Framing a tree filled landscape in a vignette style, the dull green border of “Jardí III” distances the viewer from the serene scene, making the vision seem much further from reality. Bordering the canvas like a window or abstract frame, Feduchi channels the emotion that nature evokes: what it feels like to be outside, in the countryside’s open air.
The sun shines on the plants, and the cool cast of a shadow contrasts the light filtering through the branches. These landscape pieces calm viewers’ mental space, while delivering a warm physical environment where passivity prevails as freedom from the harshness of one’s own mind.
Just upstairs, on the second floor exhibition hall, a very different artistic vision awaits. Titled “The Discreet Genius,” the second exhibition celebrates the memory of artist Josep Hurtuna.
According to art critic Jose Corredor-Matheos, Hurtuna’s work deals with beings, objects and intimate environments that were all part of his world at the time of their creation. The exhibition includes self portraits, wherein the figures are refined over strict figuration, as well as several female nude sketches and abstract paintings.
Although realistic in representation, Hurtuna’s work also carries a certain level of artistic freedom that’s particularly evident in the outlines of figures and in the color strokes, which combine warm and cold tones.

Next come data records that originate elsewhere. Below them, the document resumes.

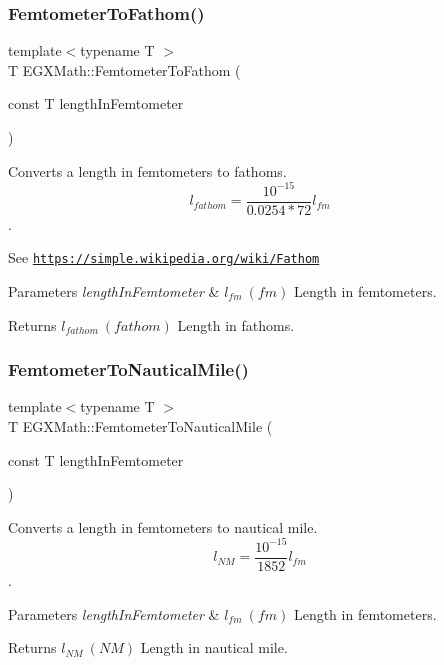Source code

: \subsubsection{\texorpdfstring{Femtometer\+To\+Fathom()}{FemtometerToFathom()}}
{\footnotesize\ttfamily template$<$typename T $>$ \\
T E\+G\+X\+Math\+::\+Femtometer\+To\+Fathom (\begin{DoxyParamCaption}\item[{const T}]{length\+In\+Femtometer }\end{DoxyParamCaption})}



Converts a length in femtometers to fathoms. \[ l_{fathom}= \frac{10^{-15}}{0.0254 * 72} l_{fm} \]. 

See \href{https://simple.wikipedia.org/wiki/Fathom}{\tt https\+://simple.\+wikipedia.\+org/wiki/\+Fathom} 
\begin{DoxyParams}{Parameters}
{\em length\+In\+Femtometer} & $ l_{fm}\ (fm)$ Length in femtometers. \\
\hline
\end{DoxyParams}
\begin{DoxyReturn}{Returns}
$ l_{fathom}\ (fathom)$ Length in fathoms. 
\end{DoxyReturn}
\mbox{\label{group___e_g_x_math-_conversions-_length_conversions-_s_i-_femtometer-_nautical_gae44357e3e44868120d603cff76cefd77}} 
\subsubsection{\texorpdfstring{Femtometer\+To\+Nautical\+Mile()}{FemtometerToNauticalMile()}}
{\footnotesize\ttfamily template$<$typename T $>$ \\
T E\+G\+X\+Math\+::\+Femtometer\+To\+Nautical\+Mile (\begin{DoxyParamCaption}\item[{const T}]{length\+In\+Femtometer }\end{DoxyParamCaption})}



Converts a length in femtometers to nautical mile. \[ l_{NM}= \frac{10^{-15}}{1852} l_{fm} \]. 


\begin{DoxyParams}{Parameters}
{\em length\+In\+Femtometer} & $ l_{fm}\ (fm)$ Length in femtometers. \\
\hline
\end{DoxyParams}
\begin{DoxyReturn}{Returns}
$ l_{NM}\ (NM)$ Length in nautical mile. 
\end{DoxyReturn}
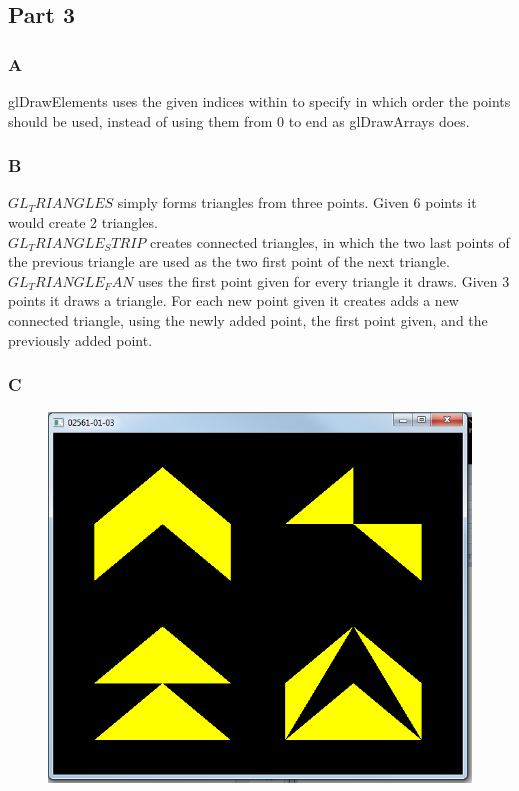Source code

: \documentclass[11pt]{article}
\begin{document}
\subsection{Part 3}
\subsubsection{A}
glDrawElements uses the given indices within to specify in which order the points should be used, instead of using them from 0 to end as glDrawArrays does.

\subsubsection{B}
$ GL_TRIANGLES $ simply forms triangles from three points. Given 6 points it would create 2 triangles.\\

\noindent $ GL_TRIANGLE_STRIP $ creates connected triangles, in which the two last points of the previous triangle are used as the two first point of the next triangle.\\

\noindent $ GL_TRIANGLE_FAN $ uses the first point given for every triangle it draws. Given 3 points it draws a triangle. For each new point given it creates adds a new connected triangle, using the newly added point, the first point given, and the previously added point.

\subsubsection{C}
\begin{figure}[H]
	\centering
	\includegraphics[width=0.5\linewidth]{images/e01p3c}
	\label{fig:e01p3c}
\end{figure}
\end{document}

In “Església,” Hurtuna moves away from the visible reality of a simple church to reveal a geometric structure in the scene’s composition. Consisting of a somewhat musical rhythm, with strict multicolored brush strokes jumping around the canvas like instruments popping into a lively melody, Hurtuna pulls the realistic out of reality while maintaining the structure of a known image.
In other pieces, Hurtuna revives dark, monotonous scenes through still movement. With a muted color palette, Hurtuna depicts a shelf with a framed painting hung behind it. The shelf holds a pitcher with tobacco pipes overflowing out of it and a pile of artwork in disarray on the right-hand corner of the shelf. Slipping off of the edge of the shelf, the papers are permanently frozen in disorder.
The last exhibition hall, a small room off to the side, showcases another tribute commemorating Simó Busom, who died in 2020. In these pieces, Busom recreates Spain’s mountainous landscapes and well-known Barcelona city districts with a textured and undefined painting style.
Taking inspiration from a fragment of reality, Busom endowed scenes with full artistic autonomy, so the work stood on its own with a life of its own.
Two scenes of the Plaça Reial in Barcelona capture the moderately busy plaza from two different angles, depicting a distinctive fountain surrounded by palm trees and boxed in by the European-style buildings. Passersby blend into the smeared buildings and roads, only standing out by their brightly colored clothes.
In all, each exhibition gave a reprieve from reality without escaping the known. Everyday objects and scenes were given new perspectives. Fruit became an isolated beauty while landscapes faded into themselves, blurring strict lines and softening realistic scenes.